Já contei, aqui mesmo, o quanto me incomoda ouvir depoimentos de pessoas que se safaram de grandes tragédias e atribuem a Deus a preferência por salvar alguns e condenar outros à própria sorte, que, no caso, rima com morte. É duro demais para os afetos dos que se foram e cabotino sem medidas para quem ficou. Não dá para aguentar ouvir alguém julgar-se merecedor do benefício negado a dezenas de outros humanos, em tudo iguais.

Ou seja: o acaso também tem duas caras e as usa ao mesmo tempo - boa para alguns e terrível para outros. Fato concreto é que ninguém deve esperar dele qualquer consideração ou preferência. Digamos que ele é desses tipos que não fazem amizade com ninguém – nem inimizade. 

Engraçado é que muitas vezes ele nos parece óbvio. O problema é que isso só acontece depois do ocorrido, quando de nada vai adiantar dizer: - Bem que eu sabia! Sabia nada, bobão. Embora onipresente, o “sujeito” se mantém oculto, invisível, quem sabe se divertindo às nossas custas, como a criança que se esconde atrás da porta segurando o riso ao antever o resultado do susto que vai pregar em alguém. 

E nem pense em difamá-lo, em amaldiçoá-lo, xingá-lo ou prometer vingança. Assim como a mentira, a poderosa senhora que nunca abandonou a morada na alma dos homens, ele usa muitos disfarces. Aprendi a respeitá-lo e a não maldizê-lo, para que possamos ter uma convivência adulta e civilizada. 

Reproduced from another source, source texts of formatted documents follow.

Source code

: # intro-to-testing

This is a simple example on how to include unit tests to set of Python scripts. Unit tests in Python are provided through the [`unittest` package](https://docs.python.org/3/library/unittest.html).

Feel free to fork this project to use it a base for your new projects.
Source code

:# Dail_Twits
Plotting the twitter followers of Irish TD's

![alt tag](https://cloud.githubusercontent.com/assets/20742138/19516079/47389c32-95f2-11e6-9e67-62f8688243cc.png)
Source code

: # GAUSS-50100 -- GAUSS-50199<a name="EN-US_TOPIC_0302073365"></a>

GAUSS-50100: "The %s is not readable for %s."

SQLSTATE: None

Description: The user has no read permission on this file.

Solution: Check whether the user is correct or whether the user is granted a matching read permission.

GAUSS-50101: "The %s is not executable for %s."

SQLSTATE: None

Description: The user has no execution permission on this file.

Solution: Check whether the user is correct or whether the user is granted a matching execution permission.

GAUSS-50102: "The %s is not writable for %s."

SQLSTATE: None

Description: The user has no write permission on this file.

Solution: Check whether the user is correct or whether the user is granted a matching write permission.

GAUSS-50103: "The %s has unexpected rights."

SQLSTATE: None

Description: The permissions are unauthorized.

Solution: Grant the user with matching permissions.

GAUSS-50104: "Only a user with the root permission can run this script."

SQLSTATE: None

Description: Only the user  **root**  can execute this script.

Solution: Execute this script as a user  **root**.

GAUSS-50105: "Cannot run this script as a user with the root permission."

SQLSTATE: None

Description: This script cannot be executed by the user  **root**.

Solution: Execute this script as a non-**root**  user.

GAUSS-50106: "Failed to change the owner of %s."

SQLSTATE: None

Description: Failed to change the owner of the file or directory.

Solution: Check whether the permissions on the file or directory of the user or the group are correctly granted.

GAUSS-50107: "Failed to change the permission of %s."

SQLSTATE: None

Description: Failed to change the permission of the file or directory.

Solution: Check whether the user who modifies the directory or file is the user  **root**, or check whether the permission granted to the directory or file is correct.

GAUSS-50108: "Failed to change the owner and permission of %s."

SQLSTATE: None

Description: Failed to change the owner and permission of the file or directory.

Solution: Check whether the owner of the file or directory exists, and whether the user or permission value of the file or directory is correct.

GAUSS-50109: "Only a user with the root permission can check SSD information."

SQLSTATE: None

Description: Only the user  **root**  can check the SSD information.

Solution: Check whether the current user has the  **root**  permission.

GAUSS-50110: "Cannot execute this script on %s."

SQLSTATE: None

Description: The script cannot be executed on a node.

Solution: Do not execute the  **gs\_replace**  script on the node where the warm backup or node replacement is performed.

O que isso significa na prática?

Assim como não o culpo pelo que de ruim acontece, também não lhe nego os méritos, em parceria, que alcançamos (estou bajulando, não é?). E até reformulo, como paráfrase, um bem conhecido dito que se tornou bastante popular:

- A César o que é de César; ao deus do acaso o que dele é, tão somente.

Vejam que exemplozinho interessante, prova incontestável da existência do acaso, que há de mexer com a memória de muitas gerações que vibraram mais que sofreram com o chamado “escrete canarinho” na inesquecível jornada do México. O ano era o de 1970 e eu acompanhava ao vivo a minha primeira Copa do Mundo. No dia da decisão contra a Itália, a que assisti - juro - num televisor instalado no meio da rua de chão batido da Buarque de Macedo, “onde hoje os carros cortam com a mesma velocidade da vida”.

A partida estava 3 a 1 para o Brasil quando o “gênio da raça” rolou com só aparente displicência a bola para o lado direito do ataque da nossa seleção, rente à grama, no exato instante em que o Capita se apresentava com a precisão  de um balé ensaiado à exaustão, um número de trapézio circense em que a diferença de um átimo de segundo pode significar a morte.

Os três dedos que Carlos Alberto Torres usou para atacar a bola bateram exatamente no único lugar em que ela, a redonda, poderia ganhar o destino inexorável da glória. 

O que o nosso eterno capitão disse numa mesa de bar a Ronaldo Bôscoli, grande paixão de Elis Regina (que havia prometido homenagear o Capita após a Copa, dando seu nome ao filho que foi batizado de João Marcelo)?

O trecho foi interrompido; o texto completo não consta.